Prompt>
Copy the lines below exactly, starting at the line that contains "二维方阵降维，最大子序列求和" and stopping after the last line, and include no other lines.

Exercise material>
>>>
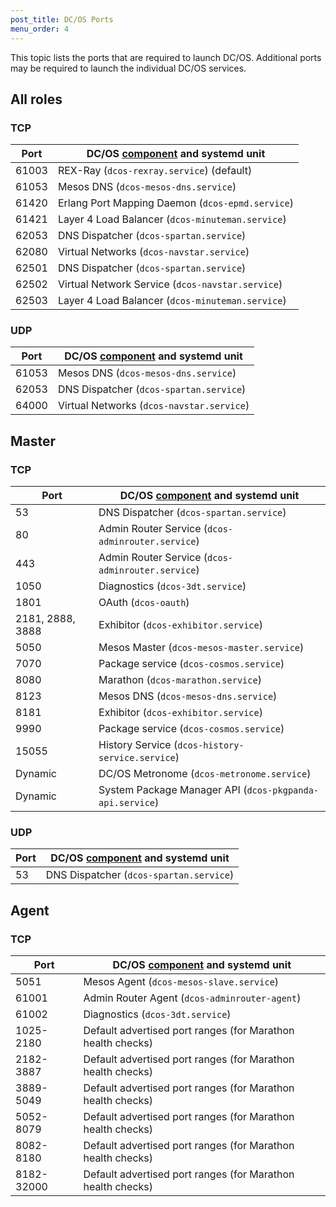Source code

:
```yaml
---
post_title: DC/OS Ports
menu_order: 4
---
```


This topic lists the ports that are required to launch DC/OS. Additional ports may be required to launch the individual DC/OS services.

## All roles

### TCP

|Port   |DC/OS [component](/docs/1.9/overview/components/) and systemd unit   | 
|---|---|
|  61003 | REX-Ray (`dcos-rexray.service`) (default) |  
|  61053 |  Mesos DNS (`dcos-mesos-dns.service`) |
|  61420 | Erlang Port Mapping Daemon (`dcos-epmd.service`)  |
|61421 | Layer 4 Load Balancer (`dcos-minuteman.service`)  |  
|62053 |  DNS Dispatcher (`dcos-spartan.service`) |  
|62080 |  Virtual Networks (`dcos-navstar.service`)  |  
|62501 |  DNS Dispatcher (`dcos-spartan.service`)  |  
|62502 | Virtual Network Service (`dcos-navstar.service`)  |  
|62503 | Layer 4 Load Balancer (`dcos-minuteman.service`)  |  

### UDP

|Port   |DC/OS [component](/docs/1.9/overview/components/) and systemd unit   | 
|---|---|
| 61053 | Mesos DNS (`dcos-mesos-dns.service`) |
|  62053 |  DNS Dispatcher (`dcos-spartan.service`) |
|  64000 |  Virtual Networks (`dcos-navstar.service`) |

## Master

### TCP

|Port   |DC/OS [component](/docs/1.9/overview/components/) and systemd unit   | 
|---|---|
|  53 |  DNS Dispatcher (`dcos-spartan.service`) |  
|  80 |  Admin Router Service (`dcos-adminrouter.service`) |  
|  443 |  Admin Router Service (`dcos-adminrouter.service`) |  
|  1050 |  Diagnostics (`dcos-3dt.service`) |  
| 1801  |  OAuth (`dcos-oauth`) |  
|  2181, 2888, 3888 |  Exhibitor (`dcos-exhibitor.service`) |  
|  5050 |  Mesos Master (`dcos-mesos-master.service`) |  
|  7070 |  Package service (`dcos-cosmos.service`) |  
|  8080 |  Marathon (`dcos-marathon.service`) |  
|  8123 |  Mesos DNS (`dcos-mesos-dns.service`) |  
|  8181 |  Exhibitor (`dcos-exhibitor.service`) |  
|  9990 | Package service (`dcos-cosmos.service`) |  
|  15055 | History Service (`dcos-history-service.service`) |  
|  Dynamic | DC/OS Metronome (`dcos-metronome.service`) | 
|  Dynamic | System Package Manager API (`dcos-pkgpanda-api.service`) | 

### UDP

|Port   |DC/OS [component](/docs/1.9/overview/components/) and systemd unit   | 
|---|---|
|  53 |  DNS Dispatcher (`dcos-spartan.service`)  |

## Agent

### TCP

|Port   |DC/OS [component](/docs/1.9/overview/components/) and systemd unit   | 
|---|---|
|  5051 |  Mesos Agent (`dcos-mesos-slave.service`) |  
|  61001 |  Admin Router Agent (`dcos-adminrouter-agent`) |  
|  61002 | Diagnostics (`dcos-3dt.service`) |  
|  1025-2180 | Default advertised port ranges (for Marathon health checks) |  
|   2182-3887| Default advertised port ranges (for Marathon health checks) |  
|  3889-5049| Default advertised port ranges (for Marathon health checks) |  
| 5052-8079| Default advertised port ranges (for Marathon health checks) |  
|8082-8180| Default advertised port ranges (for Marathon health checks) |  
|8182-32000 | Default advertised port ranges (for Marathon health checks) |

  
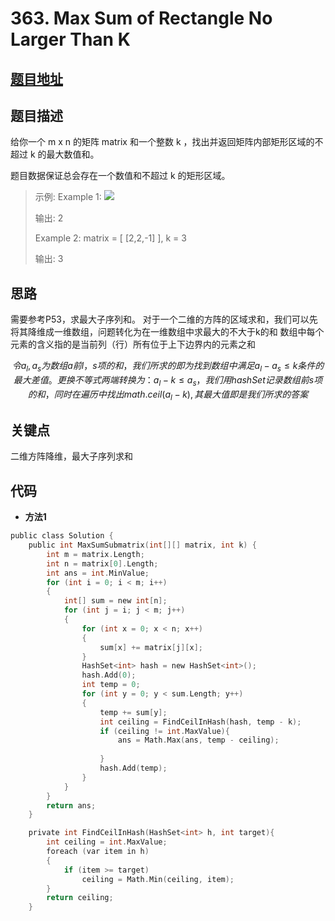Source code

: #   363. Max Sum of Rectangle No Larger Than K
  
  
  
##  [题目地址](https://leetcode.com/problems/max-sum-of-rectangle-no-larger-than-k/ )
  
  
  
##  题目描述
给你一个 m x n 的矩阵 matrix 和一个整数 k ，找出并返回矩阵内部矩形区域的不超过 k 的最大数值和。

题目数据保证总会存在一个数值和不超过 k 的矩形区域。
  
  
>
>示例:
>Example 1:
>![](https://assets.leetcode.com/uploads/2021/03/18/sum-grid.jpg )
>
>输出: 2
>
>Example 2:
>matrix = [ [2,2,-1] ], k = 3
>
>输出: 3
  
  
##  思路
需要参考P53，求最大子序列和。
对于一个二维的方阵的区域求和，我们可以先将其降维成一维数组，问题转化为在一维数组中求最大的不大于k的和
数组中每个元素的含义指的是当前列（行）所有位于上下边界内的元素之和

$$
    令a_l,a_s为数组a前l，s项的和，我们所求的即为找到数组中满足a_l - a_s \leq k条件的最大差值。
    更换不等式两端转换为：a_l - k \leq a_s， 我们用hashSet记录数组前s项的和，同时在遍历中找出math.ceil(a_l - k),其最大值即是我们所求的答案
$$
  
  
##  关键点
二维方阵降维，最大子序列求和  

  
##  代码
  
  
* **方法1**
```c
public class Solution {
    public int MaxSumSubmatrix(int[][] matrix, int k) {
        int m = matrix.Length;
        int n = matrix[0].Length;
        int ans = int.MinValue;
        for (int i = 0; i < m; i++)
        {
            int[] sum = new int[n];
            for (int j = i; j < m; j++)
            {
                for (int x = 0; x < n; x++)
                {
                    sum[x] += matrix[j][x];
                }
                HashSet<int> hash = new HashSet<int>();
                hash.Add(0);
                int temp = 0;
                for (int y = 0; y < sum.Length; y++)
                {
                    temp += sum[y];
                    int ceiling = FindCeilInHash(hash, temp - k);
                    if (ceiling != int.MaxValue){
                        ans = Math.Max(ans, temp - ceiling);
                        
                    }
                    hash.Add(temp);
                }
            }
        }
        return ans;
    }

    private int FindCeilInHash(HashSet<int> h, int target){
        int ceiling = int.MaxValue;
        foreach (var item in h)
        {
            if (item >= target)
                ceiling = Math.Min(ceiling, item);
        }
        return ceiling;
    }
```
<<<
Written solution>
二维方阵降维，最大子序列求和  

  
##  代码
  
  
* **方法1**
```c
public class Solution {
    public int MaxSumSubmatrix(int[][] matrix, int k) {
        int m = matrix.Length;
        int n = matrix[0].Length;
        int ans = int.MinValue;
        for (int i = 0; i < m; i++)
        {
            int[] sum = new int[n];
            for (int j = i; j < m; j++)
            {
                for (int x = 0; x < n; x++)
                {
                    sum[x] += matrix[j][x];
                }
                HashSet<int> hash = new HashSet<int>();
                hash.Add(0);
                int temp = 0;
                for (int y = 0; y < sum.Length; y++)
                {
                    temp += sum[y];
                    int ceiling = FindCeilInHash(hash, temp - k);
                    if (ceiling != int.MaxValue){
                        ans = Math.Max(ans, temp - ceiling);
                        
                    }
                    hash.Add(temp);
                }
            }
        }
        return ans;
    }

    private int FindCeilInHash(HashSet<int> h, int target){
        int ceiling = int.MaxValue;
        foreach (var item in h)
        {
            if (item >= target)
                ceiling = Math.Min(ceiling, item);
        }
        return ceiling;
    }
```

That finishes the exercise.